The study is limited by its retrospective nature and includes a heterogeneous group of patients; however, consecutive obese patients were enrolled, representing clinical referrals. This is a single center study; the readers were experienced with HS-SPECT. Therefore there may be variability in visual assessment if performed in other centers. In addition, visual assessment of the studies was sequential, beginning with stress supine MPI. Therefore, there may have been a bias in the readings. However, this is the routine clinical setting in our department, supine MPI is the standard and upright imaging is used to clarify equivocal findings.
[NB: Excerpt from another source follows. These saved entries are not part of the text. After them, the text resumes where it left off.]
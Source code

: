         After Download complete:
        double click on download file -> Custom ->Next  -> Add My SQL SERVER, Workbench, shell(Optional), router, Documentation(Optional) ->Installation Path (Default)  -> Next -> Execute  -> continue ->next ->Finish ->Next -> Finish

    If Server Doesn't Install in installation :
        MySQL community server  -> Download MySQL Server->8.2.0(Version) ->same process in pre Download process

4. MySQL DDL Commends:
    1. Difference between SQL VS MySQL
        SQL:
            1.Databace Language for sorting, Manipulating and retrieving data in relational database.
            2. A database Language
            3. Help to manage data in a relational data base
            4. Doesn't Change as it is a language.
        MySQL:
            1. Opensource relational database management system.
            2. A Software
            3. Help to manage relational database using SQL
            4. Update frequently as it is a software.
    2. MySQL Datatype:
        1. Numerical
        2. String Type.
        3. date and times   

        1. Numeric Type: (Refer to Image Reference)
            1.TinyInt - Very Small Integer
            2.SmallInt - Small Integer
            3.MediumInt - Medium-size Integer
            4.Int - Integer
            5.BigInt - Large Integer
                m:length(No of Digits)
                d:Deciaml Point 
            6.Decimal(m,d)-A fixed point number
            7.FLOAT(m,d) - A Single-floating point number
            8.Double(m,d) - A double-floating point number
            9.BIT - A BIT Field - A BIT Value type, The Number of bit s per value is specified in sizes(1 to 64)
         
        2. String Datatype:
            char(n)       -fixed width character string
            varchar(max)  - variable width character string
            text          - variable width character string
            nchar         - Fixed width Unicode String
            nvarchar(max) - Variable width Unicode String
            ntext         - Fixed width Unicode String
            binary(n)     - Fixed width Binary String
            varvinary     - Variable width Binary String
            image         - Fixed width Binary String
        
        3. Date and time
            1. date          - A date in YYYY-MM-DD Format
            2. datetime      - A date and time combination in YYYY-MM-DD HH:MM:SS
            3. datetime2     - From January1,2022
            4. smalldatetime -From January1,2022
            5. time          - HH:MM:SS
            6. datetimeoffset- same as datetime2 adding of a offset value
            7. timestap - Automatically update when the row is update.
The readers stated whether they would have deemed a rest study as needed; however, this was in a setting of already collected data, and whether the rest studies would actually have not been obtained in the clinical setting could not be assessed. There was no gold standard in most patients, however, comparison to blinded stress-rest interpretation revealed overall good agreement. In addition, the results of ICA in a subgroup of 19 patients showed excellent agreement with the stress only combined supine-upright interpretations in 18/19 patients. Finally, radiation dose reduction has been achieved in obese patients using a low dose protocol on a CZT camera,25 but was not part of this study. However, our results suggest that stress only supine/upright MPI has the potential to reduce radiation exposure in obese patients by increasing reporting confidence.

New Knowledge Gained

This study shows for the first time the added clinical value of additional upright MPI in obese patients undergoing supine MPI on the D-SPECT camera. In the absence of attenuation correction and since prone imaging is not possible with this specific camera the additional upright scan may improve the accuracy of D-SPECT MPI.

Conclusion

In obese patients undergoing stress MPI on D-SPECT stress only supine imaging is inadequate. The addition of upright to the supine stress imaging increases reader’s confidence and reduces significantly the perceived need for further rest imaging. If proven in larger prospective patient series, the actual ability of the approach to reduce the need for resting scans in obese patients can be validated, potentially reducing considerably radiation exposure, while also increasing patient throughput.